2. Definitions. The following definitions shall be applicable throughout the Plan.
(a) “Board” shall mean the Board of Directors of the Company.
(b) “Committee” shall mean a committee appointed by the Board; provided, that to the extent required by Rule 16b-3 of the Securities and Exchange Commission under the Exchange Act, such Committee shall be comprised solely of two or more Non-Employee Directors, as defined in Rule 16b-3(b)(3) under the Exchange Act. All references in this Plan to the “Committee” shall mean the Board if no Committee has been appointed.
(c) “Common Stock” shall mean the Common Stock of the Company, one penny ($0.01) par value per share.

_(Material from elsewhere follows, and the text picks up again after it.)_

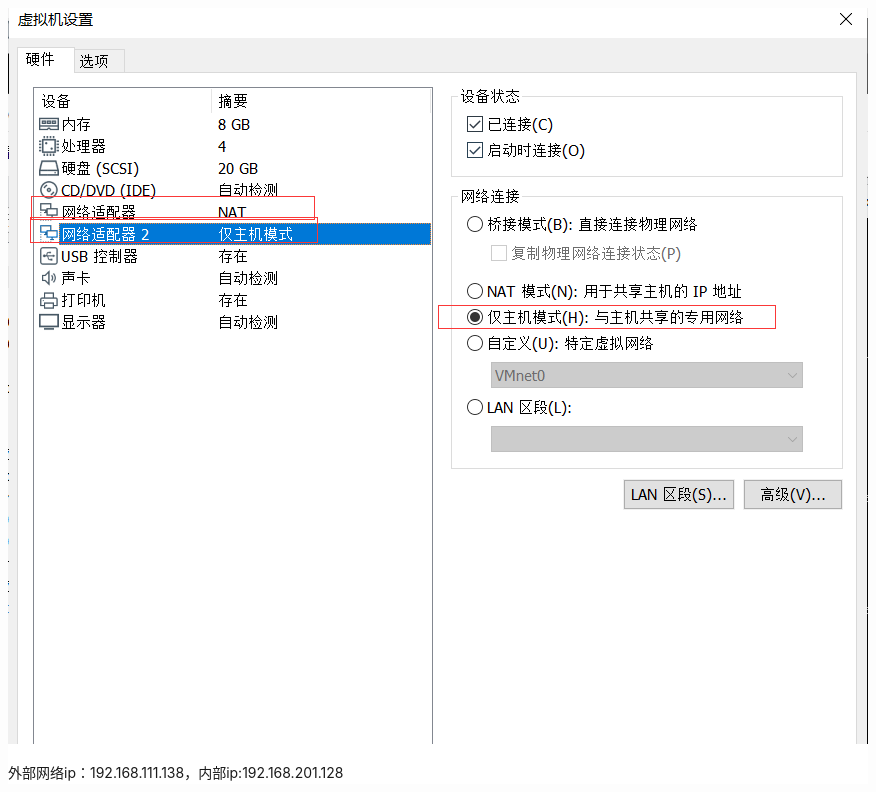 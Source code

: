 ![image-20211012193208856](/assets/image-20211012193208856.png)



外部网络ip：192.168.111.138，内部ip:192.168.201.128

(d) “Company” shall mean Capital City Bank Group, Inc., a Florida corporation.
(e) “Director Fees” shall mean annual retainers, monthly fees or committee meeting fees for serving as directors of the Company or its Subsidiaries.
(f) “Eligible Directors” shall mean members of the Board of Directors of the Company (including community and advisory directors) and its Subsidiaries who receive Director Fees.
(g) “Exchange Act” shall mean the Securities Exchange Act of 1934, as amended.
(h) “Option A Eligibility Date” shall mean January 1 of each year.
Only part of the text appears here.